Chatterbox

Can Your Boss Fire You for Your Political Beliefs? Part 3

The saga of the union research assistant, continued.

Chatterbox has acquired more information about, but not much more insight into, l’affaire Keefer. Bryan Keefer is a former research assistant for the Service Employees International Union in Washington. He quit after his boss told him that he couldn’t keep his non-political job if he was going to continue criticizing (on Spinsanity, a Web site he co-founded) the political rhetoric employed by the left. (For more detail on Keefer’s case, see “Can Your Boss Fire You for Your Political Beliefs? Part 2.”) Keefer is a self-described liberal Democrat, but on Spinsanity he takes swipes at self-serving spin from left, right, and center.

The specific bit of leftist rhetoric that Keefer got in trouble for attacking was the phrase “Enron conservatives,” as deployed in a Feb. 4 Nation article by Robert Borosage, co-director of the Campaign for America’s Future. (Chatterbox himself, incidentally, takes exception neither to the phrase “Enron conservatives” nor to Borosage’s article.) After Keefer posted his Borosage critique on Spinsanity and on Salon, his SEIU supervisor told him that he was in violation of the SEIU’s “outside activities” policy and that if he did anything like that again, he’d be fired. Keefer says that SEIU’s director of research, Arne Anderson, told him that his piece had caused “quite a stir upstairs” and that SEIU president Andrew Stern “had to answer for it.” The day after Chatterbox first wrote about Keefer, however, Stern informed Chatterbox that he was not familiar with Keefer’s case at all.

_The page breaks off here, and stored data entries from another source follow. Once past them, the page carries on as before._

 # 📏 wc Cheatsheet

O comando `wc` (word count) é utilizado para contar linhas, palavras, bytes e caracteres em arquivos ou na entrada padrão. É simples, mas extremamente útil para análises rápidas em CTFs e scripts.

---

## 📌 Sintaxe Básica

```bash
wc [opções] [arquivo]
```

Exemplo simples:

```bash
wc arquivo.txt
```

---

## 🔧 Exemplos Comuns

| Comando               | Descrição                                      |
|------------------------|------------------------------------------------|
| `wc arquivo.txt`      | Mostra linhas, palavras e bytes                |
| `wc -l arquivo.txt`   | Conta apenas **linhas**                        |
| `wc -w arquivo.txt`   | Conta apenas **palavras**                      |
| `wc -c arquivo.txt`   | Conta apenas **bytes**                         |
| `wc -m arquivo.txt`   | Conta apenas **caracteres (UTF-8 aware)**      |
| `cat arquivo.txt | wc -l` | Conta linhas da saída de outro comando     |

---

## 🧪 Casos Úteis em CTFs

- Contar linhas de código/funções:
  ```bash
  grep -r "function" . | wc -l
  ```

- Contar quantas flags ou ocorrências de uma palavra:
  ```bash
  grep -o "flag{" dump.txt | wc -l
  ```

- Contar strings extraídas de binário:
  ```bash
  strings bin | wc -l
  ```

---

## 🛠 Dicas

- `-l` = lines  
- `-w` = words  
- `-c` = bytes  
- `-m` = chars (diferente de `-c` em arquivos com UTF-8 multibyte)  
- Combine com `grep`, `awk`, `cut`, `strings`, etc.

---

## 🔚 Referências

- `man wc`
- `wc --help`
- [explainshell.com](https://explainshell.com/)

If anyone did demand that Stern, or SEIU, “answer for” Keefer’s Spinsanity piece, the logical suspect would be Borosage. But Borosage, whom Chatterbox caught up with today, says that Keefer’s piece, which he did see when it was published, did not anger him at all. “Yes, I knew about Keefer’s piece,” Borosage wrote in an e-mail.

I was amused by it and happy to have Keefer generating controversy over the term, “Enron conservative.” I thought the article would help spread the term around. I didn’t talk with Stern about it. I did tease SEIU friends, but specifically said that I was thankful for the publicity, not worried about it. I’m startled that he got in trouble over it, which I hadn’t heard until someone sent your piece this morning. 

Chatterbox has no reason to disbelieve Borosage. Still, it’s possible that Borosage’s “teasing” to SEIU friends was misinterpreted as complaint and nervously passed down as such to Anderson (who has declined to discuss this matter). If that’s what happened, then Borosage inadvertently set in motion SEIU’s heavy-handed gag order without wishing for it. This version of events puts SEIU in an even worse light than a scenario in which Borosage barks into the phone, “Get rid of him,” because it suggests that SEIU employees aren’t allowed to criticize leftists even when the leftists themselves don’t especially mind. In truth, though, we don’t know precisely what put SEIU’s knickers in a twist.